§ Task description
Make an exact copy of all the data, pictures excluded.

§ Information provided
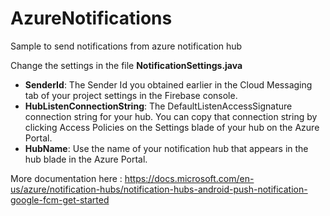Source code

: # AzureNotifications
Sample to send notifications from azure notification hub


Change the settings in the file <b>NotificationSettings.java</b>

 * <b>SenderId</b>: The Sender Id you obtained earlier in the Cloud Messaging tab of your project settings in the Firebase console.
 * <b>HubListenConnectionString</b>: The DefaultListenAccessSignature connection string for your hub. You can copy that connection string by clicking Access Policies on the Settings blade of your hub on the Azure Portal.
 * <b>HubName</b>: Use the name of your notification hub that appears in the hub blade in the Azure Portal.
 
 More documentation here :  https://docs.microsoft.com/en-us/azure/notification-hubs/notification-hubs-android-push-notification-google-fcm-get-started
 
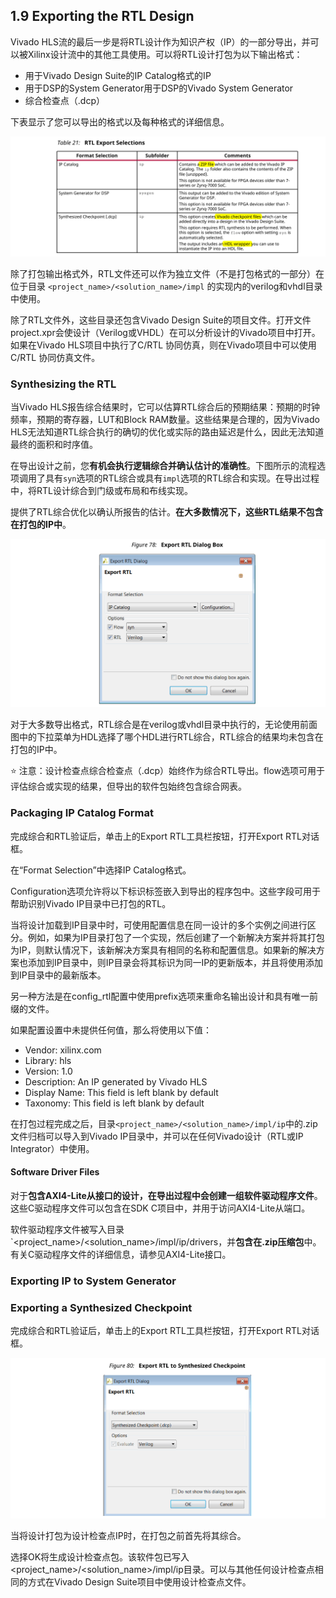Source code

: ## 1.9 Exporting the RTL Design
Vivado HLS流的最后一步是将RTL设计作为知识产权（IP）的一部分导出，并可以被Xilinx设计流中的其他工具使用。可以将RTL设计打包为以下输出格式：
- 用于Vivado Design Suite的IP Catalog格式的IP
- 用于DSP的System Generator用于DSP的Vivado System Generator
- 综合检查点（.dcp）

下表显示了您可以导出的格式以及每种格式的详细信息。

![](../images/t21.png)

除了打包输出格式外，RTL文件还可以作为独立文件（不是打包格式的一部分）在位于目录 `<project_name>/<solution_name>/impl` 的实现内的verilog和vhdl目录中使用。

除了RTL文件外，这些目录还包含Vivado Design Suite的项目文件。打开文件project.xpr会使设计（Verilog或VHDL）在可以分析设计的Vivado项目中打开。如果在Vivado HLS项目中执行了C/RTL 协同仿真，则在Vivado项目中可以使用C/RTL 协同仿真文件。

### Synthesizing the RTL
当Vivado HLS报告综合结果时，它可以估算RTL综合后的预期结果：预期的时钟频率，预期的寄存器，LUT和Block RAM数量。这些结果是合理的，因为Vivado HLS无法知道RTL综合执行的确切的优化或实际的路由延迟是什么，因此无法知道最终的面积和时序值。

在导出设计之前，您**有机会执行逻辑综合并确认估计的准确性**。下图所示的流程选项调用了具有`syn`选项的RTL综合或具有`impl`选项的RTL综合和实现。在导出过程中，将RTL设计综合到门级或布局和布线实现。

提供了RTL综合优化以确认所报告的估计。**在大多数情况下，这些RTL结果不包含在打包的IP中**。

![](../images/78.png)

对于大多数导出格式，RTL综合是在verilog或vhdl目录中执行的，无论使用前面图中的下拉菜单为HDL选择了哪个HDL进行RTL综合，RTL综合的结果均未包含在打包的IP中。

:star: 注意：设计检查点综合检查点（.dcp）始终作为综合RTL导出。flow选项可用于评估综合或实现的结果，但导出的软件包始终包含综合网表。
### Packaging IP Catalog Format
完成综合和RTL验证后，单击上的Export RTL工具栏按钮，打开Export RTL对话框。

在“Format Selection”中选择IP Catalog格式。

Configuration选项允许将以下标识标签嵌入到导出的程序包中。这些字段可用于帮助识别Vivado IP目录中已打包的RTL。

当将设计加载到IP目录中时，可使用配置信息在同一设计的多个实例之间进行区分。例如，如果为IP目录打包了一个实现，然后创建了一个新解决方案并将其打包为IP，则默认情况下，该新解决方案具有相同的名称和配置信息。如果新的解决方案也添加到IP目录中，则IP目录会将其标识为同一IP的更新版本，并且将使用添加到IP目录中的最新版本。

另一种方法是在config_rtl配置中使用prefix选项来重命名输出设计和具有唯一前缀的文件。

如果配置设置中未提供任何值，那么将使用以下值： 
- Vendor: xilinx.com
- Library: hls
- Version: 1.0
- Description: An IP generated by Vivado HLS
- Display Name: This field is left blank by default
- Taxonomy: This field is left blank by default

在打包过程完成之后，目录`<project_name>/<solution_name>/impl/ip`中的.zip文件归档可以导入到Vivado IP目录中，并可以在任何Vivado设计（RTL或IP Integrator）中使用。

#### Software Driver Files
对于**包含AXI4-Lite从接口的设计，在导出过程中会创建一组软件驱动程序文件**。这些C驱动程序文件可以包含在SDK C项目中，并用于访问AXI4-Lite从端口。

软件驱动程序文件被写入目录`<project_name>/<solution_name>/impl/ip/drivers，并**包含在.zip压缩包**中。有关C驱动程序文件的详细信息，请参见AXI4-Lite接口。

### Exporting IP to System Generator

### Exporting a Synthesized Checkpoint
完成综合和RTL验证后，单击上的Export RTL工具栏按钮，打开Export RTL对话框。

![](../images/80.png)

当将设计打包为设计检查点IP时，在打包之前首先将其综合。

选择OK将生成设计检查点包。该软件包已写入<project_name>/<solution_name>/impl/ip目录。可以与其他任何设计检查点相同的方式在Vivado Design Suite项目中使用设计检查点文件。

§ Answer to this problem
Source code

: # AzureNotifications
Sample to send notifications from azure notification hub


Change the settings in the file <b>NotificationSettings.java</b>

 * <b>SenderId</b>: The Sender Id you obtained earlier in the Cloud Messaging tab of your project settings in the Firebase console.
 * <b>HubListenConnectionString</b>: The DefaultListenAccessSignature connection string for your hub. You can copy that connection string by clicking Access Policies on the Settings blade of your hub on the Azure Portal.
 * <b>HubName</b>: Use the name of your notification hub that appears in the hub blade in the Azure Portal.
 
 More documentation here :  https://docs.microsoft.com/en-us/azure/notification-hubs/notification-hubs-android-push-notification-google-fcm-get-started
 
Source code

: ## 1.9 Exporting the RTL Design
Vivado HLS流的最后一步是将RTL设计作为知识产权（IP）的一部分导出，并可以被Xilinx设计流中的其他工具使用。可以将RTL设计打包为以下输出格式：
- 用于Vivado Design Suite的IP Catalog格式的IP
- 用于DSP的System Generator用于DSP的Vivado System Generator
- 综合检查点（.dcp）

下表显示了您可以导出的格式以及每种格式的详细信息。

![](../images/t21.png)

除了打包输出格式外，RTL文件还可以作为独立文件（不是打包格式的一部分）在位于目录 `<project_name>/<solution_name>/impl` 的实现内的verilog和vhdl目录中使用。

除了RTL文件外，这些目录还包含Vivado Design Suite的项目文件。打开文件project.xpr会使设计（Verilog或VHDL）在可以分析设计的Vivado项目中打开。如果在Vivado HLS项目中执行了C/RTL 协同仿真，则在Vivado项目中可以使用C/RTL 协同仿真文件。

### Synthesizing the RTL
当Vivado HLS报告综合结果时，它可以估算RTL综合后的预期结果：预期的时钟频率，预期的寄存器，LUT和Block RAM数量。这些结果是合理的，因为Vivado HLS无法知道RTL综合执行的确切的优化或实际的路由延迟是什么，因此无法知道最终的面积和时序值。

在导出设计之前，您**有机会执行逻辑综合并确认估计的准确性**。下图所示的流程选项调用了具有`syn`选项的RTL综合或具有`impl`选项的RTL综合和实现。在导出过程中，将RTL设计综合到门级或布局和布线实现。

提供了RTL综合优化以确认所报告的估计。**在大多数情况下，这些RTL结果不包含在打包的IP中**。

![](../images/78.png)

对于大多数导出格式，RTL综合是在verilog或vhdl目录中执行的，无论使用前面图中的下拉菜单为HDL选择了哪个HDL进行RTL综合，RTL综合的结果均未包含在打包的IP中。

:star: 注意：设计检查点综合检查点（.dcp）始终作为综合RTL导出。flow选项可用于评估综合或实现的结果，但导出的软件包始终包含综合网表。
### Packaging IP Catalog Format
完成综合和RTL验证后，单击上的Export RTL工具栏按钮，打开Export RTL对话框。

在“Format Selection”中选择IP Catalog格式。

Configuration选项允许将以下标识标签嵌入到导出的程序包中。这些字段可用于帮助识别Vivado IP目录中已打包的RTL。

当将设计加载到IP目录中时，可使用配置信息在同一设计的多个实例之间进行区分。例如，如果为IP目录打包了一个实现，然后创建了一个新解决方案并将其打包为IP，则默认情况下，该新解决方案具有相同的名称和配置信息。如果新的解决方案也添加到IP目录中，则IP目录会将其标识为同一IP的更新版本，并且将使用添加到IP目录中的最新版本。

另一种方法是在config_rtl配置中使用prefix选项来重命名输出设计和具有唯一前缀的文件。

如果配置设置中未提供任何值，那么将使用以下值： 
- Vendor: xilinx.com
- Library: hls
- Version: 1.0
- Description: An IP generated by Vivado HLS
- Display Name: This field is left blank by default
- Taxonomy: This field is left blank by default

在打包过程完成之后，目录`<project_name>/<solution_name>/impl/ip`中的.zip文件归档可以导入到Vivado IP目录中，并可以在任何Vivado设计（RTL或IP Integrator）中使用。

#### Software Driver Files
对于**包含AXI4-Lite从接口的设计，在导出过程中会创建一组软件驱动程序文件**。这些C驱动程序文件可以包含在SDK C项目中，并用于访问AXI4-Lite从端口。

软件驱动程序文件被写入目录`<project_name>/<solution_name>/impl/ip/drivers，并**包含在.zip压缩包**中。有关C驱动程序文件的详细信息，请参见AXI4-Lite接口。

### Exporting IP to System Generator

### Exporting a Synthesized Checkpoint
完成综合和RTL验证后，单击上的Export RTL工具栏按钮，打开Export RTL对话框。

![](../images/80.png)

当将设计打包为设计检查点IP时，在打包之前首先将其综合。

选择OK将生成设计检查点包。该软件包已写入<project_name>/<solution_name>/impl/ip目录。可以与其他任何设计检查点相同的方式在Vivado Design Suite项目中使用设计检查点文件。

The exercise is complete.